日本仏教の特異性を知った

 日本人は今でも戦没者の遺骨収集を行っている。遺骨や墓にこだわるのは日本人に特有のようだ。そのことを私は今枝由郎「ブータン仏教から見た日本仏教」(NHKブックス)で知った。チベットブータンは現在最も原始的な仏教が残っている地域だ。

 葬式のあと、一周忌、三回忌、七回忌、十三回忌といった法事は、日本仏教ではごく普通のことであり、さらには五十回忌、百回忌とかも営まれることがある。(中略)
 葬儀がもっとも盛大で費用がかかる法要であることは、全仏教圏共通であり、ブータン仏教でも、故人のためにできるだけの追善はする。しかし回忌法要があるのは、日本だけである。それは、仏教の輪廻思想からすれば、当然である。つまり、一般の場合、死後最長四十九日間で次の生まれかわりが決まるわけで、その間にできるだけ追善行為をすれば、故人によりよい生まれかわりが期待できる。しかし、すでに生まれかわった人(もっとも、人として生まれかわっているかどうかはわからない。
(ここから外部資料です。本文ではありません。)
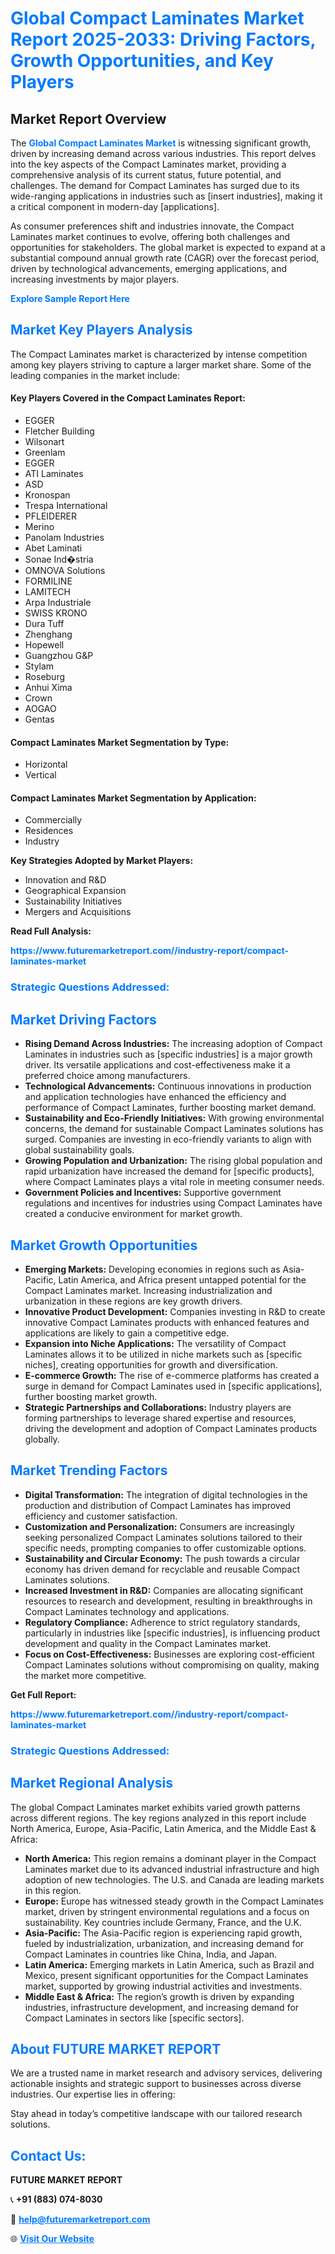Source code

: <h1 style="color: #007BFF;">Global Compact Laminates Market Report 2025-2033: Driving Factors, Growth Opportunities, and Key Players</h1>

<section id="overview">
<h2>Market Report Overview</h2>
<p>The <a href="https://www.futuremarketreport.com//industry-report/compact-laminates-market" style="color: #007BFF; text-decoration: none;"><strong>Global Compact Laminates Market</strong></a> is witnessing significant growth, driven by increasing demand across various industries. This report delves into the key aspects of the Compact Laminates market, providing a comprehensive analysis of its current status, future potential, and challenges. The demand for Compact Laminates has surged due to its wide-ranging applications in industries such as [insert industries], making it a critical component in modern-day [applications].</p>
<p>As consumer preferences shift and industries innovate, the Compact Laminates market continues to evolve, offering both challenges and opportunities for stakeholders. The global market is expected to expand at a substantial compound annual growth rate (CAGR) over the forecast period, driven by technological advancements, emerging applications, and increasing investments by major players.</p>
</section>

<section id="overview">
<p><a href="https://www.futuremarketreport.com//request-sample/reportId=56923" style="color: #007BFF; text-decoration: none;"><strong>Explore Sample Report Here</strong></a></p>
</section>

<section id="key-players">
<h2 style="color: #007BFF;">Market Key Players Analysis</h2>
<p>The Compact Laminates market is characterized by intense competition among key players striving to capture a larger market share. Some of the leading companies in the market include:</p>
<h4>Key Players Covered in the Compact Laminates Report:</h4>
<ul><li>EGGER</li><li>Fletcher Building</li><li>Wilsonart</li><li>Greenlam</li><li>EGGER</li><li>ATI Laminates</li><li>ASD</li><li>Kronospan</li><li>Trespa International</li><li>PFLEIDERER</li><li>Merino</li><li>Panolam Industries</li><li>Abet Laminati</li><li>Sonae Ind�stria</li><li>OMNOVA Solutions</li><li>FORMILINE</li><li>LAMITECH</li><li>Arpa Industriale</li><li>SWISS KRONO</li><li>Dura Tuff</li><li>Zhenghang</li><li>Hopewell</li><li>Guangzhou G&amp;P</li><li>Stylam</li><li>Roseburg</li><li>Anhui Xima</li><li>Crown</li><li>AOGAO</li><li>Gentas</li></ul>
<h4>Compact Laminates Market Segmentation by Type:</h4>
<ul><li>Horizontal</li><li>Vertical</li></ul>

<h4>Compact Laminates Market Segmentation by Application:</h4>
<ul><li>Commercially</li><li>Residences</li><li>Industry</li></ul>
<p><strong>Key Strategies Adopted by Market Players:</strong></p>
<ul>
<li>Innovation and R&D</li>
<li>Geographical Expansion</li>
<li>Sustainability Initiatives</li>
<li>Mergers and Acquisitions</li>
</ul>
</section>

<section>
<p><strong>Read Full Analysis: </strong></p><a href="https://www.futuremarketreport.com//industry-report/compact-laminates-market" style="color: #007BFF; text-decoration: none;"><strong>https://www.futuremarketreport.com//industry-report/compact-laminates-market</strong></a>
<h3 style="color: #007BFF;">Strategic Questions Addressed:</h3>
</section>

<section id="driving-factors">
<h2 style="color: #007BFF;">Market Driving Factors</h2>
<ul>
<li><strong>Rising Demand Across Industries:</strong> The increasing adoption of Compact Laminates in industries such as [specific industries] is a major growth driver. Its versatile applications and cost-effectiveness make it a preferred choice among manufacturers.</li>
<li><strong>Technological Advancements:</strong> Continuous innovations in production and application technologies have enhanced the efficiency and performance of Compact Laminates, further boosting market demand.</li>
<li><strong>Sustainability and Eco-Friendly Initiatives:</strong> With growing environmental concerns, the demand for sustainable Compact Laminates solutions has surged. Companies are investing in eco-friendly variants to align with global sustainability goals.</li>
<li><strong>Growing Population and Urbanization:</strong> The rising global population and rapid urbanization have increased the demand for [specific products], where Compact Laminates plays a vital role in meeting consumer needs.</li>
<li><strong>Government Policies and Incentives:</strong> Supportive government regulations and incentives for industries using Compact Laminates have created a conducive environment for market growth.</li>
</ul>
</section>

<section id="growth-opportunities">
<h2 style="color: #007BFF;">Market Growth Opportunities</h2>
<ul>
<li><strong>Emerging Markets:</strong> Developing economies in regions such as Asia-Pacific, Latin America, and Africa present untapped potential for the Compact Laminates market. Increasing industrialization and urbanization in these regions are key growth drivers.</li>
<li><strong>Innovative Product Development:</strong> Companies investing in R&D to create innovative Compact Laminates products with enhanced features and applications are likely to gain a competitive edge.</li>
<li><strong>Expansion into Niche Applications:</strong> The versatility of Compact Laminates allows it to be utilized in niche markets such as [specific niches], creating opportunities for growth and diversification.</li>
<li><strong>E-commerce Growth:</strong> The rise of e-commerce platforms has created a surge in demand for Compact Laminates used in [specific applications], further boosting market growth.</li>
<li><strong>Strategic Partnerships and Collaborations:</strong> Industry players are forming partnerships to leverage shared expertise and resources, driving the development and adoption of Compact Laminates products globally.</li>
</ul>
</section>

<section id="trending-factors">
<h2 style="color: #007BFF;">Market Trending Factors</h2>
<ul>
<li><strong>Digital Transformation:</strong> The integration of digital technologies in the production and distribution of Compact Laminates has improved efficiency and customer satisfaction.</li>
<li><strong>Customization and Personalization:</strong> Consumers are increasingly seeking personalized Compact Laminates solutions tailored to their specific needs, prompting companies to offer customizable options.</li>
<li><strong>Sustainability and Circular Economy:</strong> The push towards a circular economy has driven demand for recyclable and reusable Compact Laminates solutions.</li>
<li><strong>Increased Investment in R&D:</strong> Companies are allocating significant resources to research and development, resulting in breakthroughs in Compact Laminates technology and applications.</li>
<li><strong>Regulatory Compliance:</strong> Adherence to strict regulatory standards, particularly in industries like [specific industries], is influencing product development and quality in the Compact Laminates market.</li>
<li><strong>Focus on Cost-Effectiveness:</strong> Businesses are exploring cost-efficient Compact Laminates solutions without compromising on quality, making the market more competitive.</li>
</ul>
</section>

<section>
<p><strong>Get Full Report: </strong></p><a href="https://www.futuremarketreport.com//industry-report/compact-laminates-market" style="color: #007BFF; text-decoration: none;"><strong>https://www.futuremarketreport.com//industry-report/compact-laminates-market</strong></a>
<h3 style="color: #007BFF;">Strategic Questions Addressed:</h3>
</section>


<section id="regional-analysis">
<h2 style="color: #007BFF;">Market Regional Analysis</h2>
<p>The global Compact Laminates market exhibits varied growth patterns across different regions. The key regions analyzed in this report include North America, Europe, Asia-Pacific, Latin America, and the Middle East & Africa:</p>
<ul>
<li><strong>North America:</strong> This region remains a dominant player in the Compact Laminates market due to its advanced industrial infrastructure and high adoption of new technologies. The U.S. and Canada are leading markets in this region.</li>
<li><strong>Europe:</strong> Europe has witnessed steady growth in the Compact Laminates market, driven by stringent environmental regulations and a focus on sustainability. Key countries include Germany, France, and the U.K.</li>
<li><strong>Asia-Pacific:</strong> The Asia-Pacific region is experiencing rapid growth, fueled by industrialization, urbanization, and increasing demand for Compact Laminates in countries like China, India, and Japan.</li>
<li><strong>Latin America:</strong> Emerging markets in Latin America, such as Brazil and Mexico, present significant opportunities for the Compact Laminates market, supported by growing industrial activities and investments.</li>
<li><strong>Middle East & Africa:</strong> The region’s growth is driven by expanding industries, infrastructure development, and increasing demand for Compact Laminates in sectors like [specific sectors].</li>
</ul>
</section>

<footer>
<h2 style="color: #007BFF;">About FUTURE MARKET REPORT</h2>
<p>We are a trusted name in market research and advisory services, delivering actionable insights and strategic support to businesses across diverse industries. Our expertise lies in offering:</p>

<p>Stay ahead in today’s competitive landscape with our tailored research solutions.</p>

<h2 style="color: #007BFF;">Contact Us:</h2>
<p><strong>FUTURE MARKET REPORT</strong></p>
<p>📞 <strong>+91 (883) 074-8030</strong></p>
<p>📧 <strong><a href="mailto:help@futuremarketreport.com" style="color: #007BFF;">help@futuremarketreport.com</a></strong></p>
<p>🌐 <strong><a href="https://www.futuremarketreport.com/" style="color: #007BFF;">Visit Our Website</a></strong></p>
</footer>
ひょっとしたら犬か猫かもわからない)に、数年後に改めて追加の追善法要を営む根拠はない。

...たしかに、仏教圏広しと言えども、仏教としての墓があるのは日本だけである。先祖崇拝と関連した日本的な背景があるとは言え、墓は本来の仏教には存在しない異質なものであることは間違いない。

 まず第一に、お墓があるのは、仏教国では日本だけである、ということを認識する必要がある。日本人は、仏教と言えば、お墓を連想するほど、お墓は仏教にとって不可欠のもの、仏教の一部だと、思い込んで、お墓のない仏教など夢想だにもしない。しかし、現在仏教が信奉されているアジアの各地を訪れれば明らかなように、お墓はどこにもない。たとえばチベット仏教では、土葬、水葬、火葬、そしてよく話題にされる「鳥葬」あるいは「天葬」と、さまざまな遺体の処理方法があるが、いずれの場合にも、お墓はない。きれいさっぱり、人間は自然に回帰する。火葬の場合、遺骨、遺灰が出るが、多くの場合、これは近くの川に流すだけである。

 本来の仏教では墓にも遺骨にもこだわる必要はないらしい。そのことを知ってずいぶん気持が楽になった。このことに限らず、本書は目から鱗が落ちることが多々書かれている。読んで面白いことは保証する。